** Brief **
The required output is a copy of each line in the material below that includes "small".

++++ Data to examine ++++

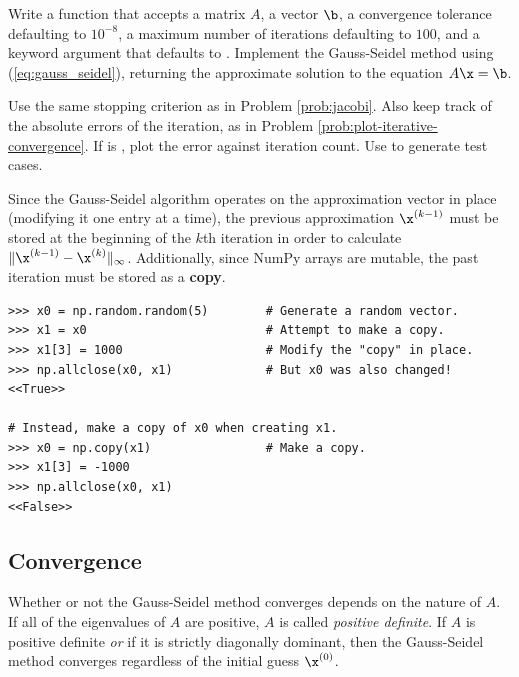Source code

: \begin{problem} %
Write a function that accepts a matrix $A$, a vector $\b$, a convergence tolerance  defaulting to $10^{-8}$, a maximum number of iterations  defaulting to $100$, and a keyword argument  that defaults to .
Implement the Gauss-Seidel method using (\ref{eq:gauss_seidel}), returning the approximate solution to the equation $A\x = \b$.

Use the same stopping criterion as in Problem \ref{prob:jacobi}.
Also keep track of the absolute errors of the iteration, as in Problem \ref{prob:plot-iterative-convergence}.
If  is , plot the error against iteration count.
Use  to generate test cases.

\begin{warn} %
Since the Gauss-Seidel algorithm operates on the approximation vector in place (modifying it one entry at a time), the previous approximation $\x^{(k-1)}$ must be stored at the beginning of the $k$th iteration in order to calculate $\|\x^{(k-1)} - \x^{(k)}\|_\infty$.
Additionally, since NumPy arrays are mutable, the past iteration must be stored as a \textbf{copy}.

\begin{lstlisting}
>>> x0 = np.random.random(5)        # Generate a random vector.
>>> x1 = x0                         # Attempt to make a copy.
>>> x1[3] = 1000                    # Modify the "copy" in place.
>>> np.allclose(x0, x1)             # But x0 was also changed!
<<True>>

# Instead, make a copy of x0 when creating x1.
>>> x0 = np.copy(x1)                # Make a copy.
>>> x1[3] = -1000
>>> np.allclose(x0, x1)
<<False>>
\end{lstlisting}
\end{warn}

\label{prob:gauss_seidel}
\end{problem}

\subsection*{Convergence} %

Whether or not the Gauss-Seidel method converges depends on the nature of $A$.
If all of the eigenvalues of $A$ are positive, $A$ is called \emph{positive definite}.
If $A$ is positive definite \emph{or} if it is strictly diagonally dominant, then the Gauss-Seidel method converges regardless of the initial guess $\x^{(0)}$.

++++
++++ Data to examine ++++

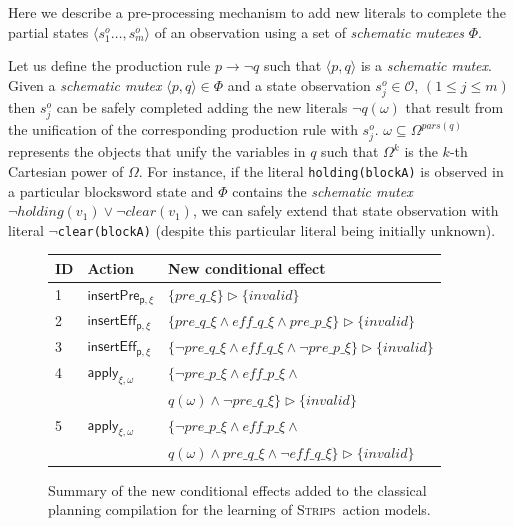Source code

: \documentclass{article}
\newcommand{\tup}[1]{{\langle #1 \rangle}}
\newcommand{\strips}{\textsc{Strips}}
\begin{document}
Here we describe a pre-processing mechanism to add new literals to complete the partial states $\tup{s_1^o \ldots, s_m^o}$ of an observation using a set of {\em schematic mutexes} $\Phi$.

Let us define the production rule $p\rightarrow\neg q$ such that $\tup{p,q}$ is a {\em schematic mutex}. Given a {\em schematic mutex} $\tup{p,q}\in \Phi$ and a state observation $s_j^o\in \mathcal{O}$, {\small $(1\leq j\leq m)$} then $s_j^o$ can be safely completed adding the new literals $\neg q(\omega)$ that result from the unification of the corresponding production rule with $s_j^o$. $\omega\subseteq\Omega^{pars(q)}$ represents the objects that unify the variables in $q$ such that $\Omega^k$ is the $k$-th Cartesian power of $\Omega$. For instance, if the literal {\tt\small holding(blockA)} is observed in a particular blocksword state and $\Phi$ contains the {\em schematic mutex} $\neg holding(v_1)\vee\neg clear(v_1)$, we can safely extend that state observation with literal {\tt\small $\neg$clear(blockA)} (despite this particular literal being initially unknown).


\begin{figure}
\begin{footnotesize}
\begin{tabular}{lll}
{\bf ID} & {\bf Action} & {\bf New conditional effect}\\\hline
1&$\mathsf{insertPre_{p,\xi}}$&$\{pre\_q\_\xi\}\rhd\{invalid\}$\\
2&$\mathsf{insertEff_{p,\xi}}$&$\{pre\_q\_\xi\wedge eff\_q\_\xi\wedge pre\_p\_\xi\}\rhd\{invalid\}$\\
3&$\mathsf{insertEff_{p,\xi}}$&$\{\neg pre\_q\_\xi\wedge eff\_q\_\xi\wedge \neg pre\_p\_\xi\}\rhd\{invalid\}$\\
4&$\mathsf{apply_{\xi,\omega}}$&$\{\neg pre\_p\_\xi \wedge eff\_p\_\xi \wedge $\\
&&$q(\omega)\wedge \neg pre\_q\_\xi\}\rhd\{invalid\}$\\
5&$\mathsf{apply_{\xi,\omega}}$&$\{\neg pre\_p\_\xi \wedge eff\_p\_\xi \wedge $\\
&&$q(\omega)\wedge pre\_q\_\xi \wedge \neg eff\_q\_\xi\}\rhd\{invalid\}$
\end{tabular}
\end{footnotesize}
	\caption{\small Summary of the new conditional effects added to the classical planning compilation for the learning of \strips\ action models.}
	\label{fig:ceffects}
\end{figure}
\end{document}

++++

** Exercise output **
Let us define the production rule $p\rightarrow\neg q$ such that $\tup{p,q}$ is a {\em schematic mutex}. Given a {\em schematic mutex} $\tup{p,q}\in \Phi$ and a state observation $s_j^o\in \mathcal{O}$, {\small $(1\leq j\leq m)$} then $s_j^o$ can be safely completed adding the new literals $\neg q(\omega)$ that result from the unification of the corresponding production rule with $s_j^o$. $\omega\subseteq\Omega^{pars(q)}$ represents the objects that unify the variables in $q$ such that $\Omega^k$ is the $k$-th Cartesian power of $\Omega$. For instance, if the literal {\tt\small holding(blockA)} is observed in a particular blocksword state and $\Phi$ contains the {\em schematic mutex} $\neg holding(v_1)\vee\neg clear(v_1)$, we can safely extend that state observation with literal {\tt\small $\neg$clear(blockA)} (despite this particular literal being initially unknown).
	\caption{\small Summary of the new conditional effects added to the classical planning compilation for the learning of \strips\ action models.}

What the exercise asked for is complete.